[Extracted data entries]
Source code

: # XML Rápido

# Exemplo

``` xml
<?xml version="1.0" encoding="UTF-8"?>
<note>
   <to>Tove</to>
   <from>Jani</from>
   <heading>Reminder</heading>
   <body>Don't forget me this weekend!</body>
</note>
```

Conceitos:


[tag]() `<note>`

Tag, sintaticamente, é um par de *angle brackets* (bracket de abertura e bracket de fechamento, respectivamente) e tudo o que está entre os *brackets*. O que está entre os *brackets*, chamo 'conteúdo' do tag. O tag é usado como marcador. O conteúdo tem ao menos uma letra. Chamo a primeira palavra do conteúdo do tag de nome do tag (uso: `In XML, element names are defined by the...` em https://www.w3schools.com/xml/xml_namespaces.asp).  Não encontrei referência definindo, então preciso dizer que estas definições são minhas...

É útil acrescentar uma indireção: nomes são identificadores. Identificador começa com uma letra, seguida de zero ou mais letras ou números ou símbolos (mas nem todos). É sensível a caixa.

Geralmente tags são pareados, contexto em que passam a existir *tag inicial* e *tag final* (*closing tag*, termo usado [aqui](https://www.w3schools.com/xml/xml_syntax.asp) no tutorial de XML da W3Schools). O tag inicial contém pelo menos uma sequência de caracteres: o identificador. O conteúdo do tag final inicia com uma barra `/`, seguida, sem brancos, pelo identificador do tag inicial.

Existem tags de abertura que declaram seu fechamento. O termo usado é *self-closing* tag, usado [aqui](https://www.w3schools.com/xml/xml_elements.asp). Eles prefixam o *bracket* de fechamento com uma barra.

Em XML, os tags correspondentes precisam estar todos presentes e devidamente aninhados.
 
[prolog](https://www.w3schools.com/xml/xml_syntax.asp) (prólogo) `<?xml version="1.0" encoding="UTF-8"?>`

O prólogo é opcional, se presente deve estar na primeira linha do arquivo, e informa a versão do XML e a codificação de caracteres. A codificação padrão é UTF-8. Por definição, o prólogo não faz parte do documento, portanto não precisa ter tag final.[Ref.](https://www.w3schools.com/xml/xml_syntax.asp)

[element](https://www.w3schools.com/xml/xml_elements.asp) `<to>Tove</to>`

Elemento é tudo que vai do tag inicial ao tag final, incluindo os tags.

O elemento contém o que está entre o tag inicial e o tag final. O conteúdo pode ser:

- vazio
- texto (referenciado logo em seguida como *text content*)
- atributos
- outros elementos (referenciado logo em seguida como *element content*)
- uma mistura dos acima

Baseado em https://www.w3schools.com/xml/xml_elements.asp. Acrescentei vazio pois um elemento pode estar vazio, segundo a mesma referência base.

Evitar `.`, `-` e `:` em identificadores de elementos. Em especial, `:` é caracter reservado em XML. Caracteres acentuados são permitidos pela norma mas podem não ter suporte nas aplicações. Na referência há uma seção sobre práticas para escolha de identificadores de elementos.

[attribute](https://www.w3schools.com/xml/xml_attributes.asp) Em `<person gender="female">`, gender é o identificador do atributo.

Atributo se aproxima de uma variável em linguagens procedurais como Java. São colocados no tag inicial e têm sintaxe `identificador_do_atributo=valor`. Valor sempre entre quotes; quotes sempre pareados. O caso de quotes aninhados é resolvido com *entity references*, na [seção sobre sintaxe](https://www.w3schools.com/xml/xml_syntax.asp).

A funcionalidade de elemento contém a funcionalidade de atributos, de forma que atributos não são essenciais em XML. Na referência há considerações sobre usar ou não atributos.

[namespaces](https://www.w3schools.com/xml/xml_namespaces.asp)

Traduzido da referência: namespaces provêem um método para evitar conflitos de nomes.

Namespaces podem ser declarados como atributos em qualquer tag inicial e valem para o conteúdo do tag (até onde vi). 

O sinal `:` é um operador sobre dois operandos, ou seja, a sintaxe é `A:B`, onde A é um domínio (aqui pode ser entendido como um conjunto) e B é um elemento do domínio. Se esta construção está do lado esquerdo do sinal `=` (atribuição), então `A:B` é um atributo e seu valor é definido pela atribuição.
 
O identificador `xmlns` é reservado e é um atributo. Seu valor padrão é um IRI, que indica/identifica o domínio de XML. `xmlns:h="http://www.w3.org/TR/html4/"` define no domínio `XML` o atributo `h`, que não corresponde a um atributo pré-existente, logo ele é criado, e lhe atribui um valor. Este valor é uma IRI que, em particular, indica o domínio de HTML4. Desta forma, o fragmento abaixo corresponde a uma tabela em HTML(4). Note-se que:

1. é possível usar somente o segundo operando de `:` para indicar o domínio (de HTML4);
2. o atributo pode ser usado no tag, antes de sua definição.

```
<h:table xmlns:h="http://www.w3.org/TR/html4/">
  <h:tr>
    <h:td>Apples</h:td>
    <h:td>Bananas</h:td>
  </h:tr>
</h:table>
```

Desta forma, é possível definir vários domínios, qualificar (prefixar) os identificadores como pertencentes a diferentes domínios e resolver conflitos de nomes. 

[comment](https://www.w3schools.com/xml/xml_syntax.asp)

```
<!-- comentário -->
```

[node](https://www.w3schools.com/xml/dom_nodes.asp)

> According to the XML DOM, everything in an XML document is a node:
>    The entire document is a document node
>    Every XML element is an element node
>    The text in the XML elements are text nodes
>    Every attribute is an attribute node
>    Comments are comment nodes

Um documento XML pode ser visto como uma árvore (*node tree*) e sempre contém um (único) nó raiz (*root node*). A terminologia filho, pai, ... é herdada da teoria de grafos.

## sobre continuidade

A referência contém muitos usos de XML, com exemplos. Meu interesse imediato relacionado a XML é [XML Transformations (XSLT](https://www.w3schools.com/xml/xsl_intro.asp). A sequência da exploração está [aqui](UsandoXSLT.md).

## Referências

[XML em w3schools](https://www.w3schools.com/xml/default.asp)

Aim of the task:
Copy all lines of the records that have the string "para" in them.

Response box:
Evitar `.`, `-` e `:` em identificadores de elementos. Em especial, `:` é caracter reservado em XML. Caracteres acentuados são permitidos pela norma mas podem não ter suporte nas aplicações. Na referência há uma seção sobre práticas para escolha de identificadores de elementos.
Traduzido da referência: namespaces provêem um método para evitar conflitos de nomes.
Namespaces podem ser declarados como atributos em qualquer tag inicial e valem para o conteúdo do tag (até onde vi). 
1. é possível usar somente o segundo operando de `:` para indicar o domínio (de HTML4);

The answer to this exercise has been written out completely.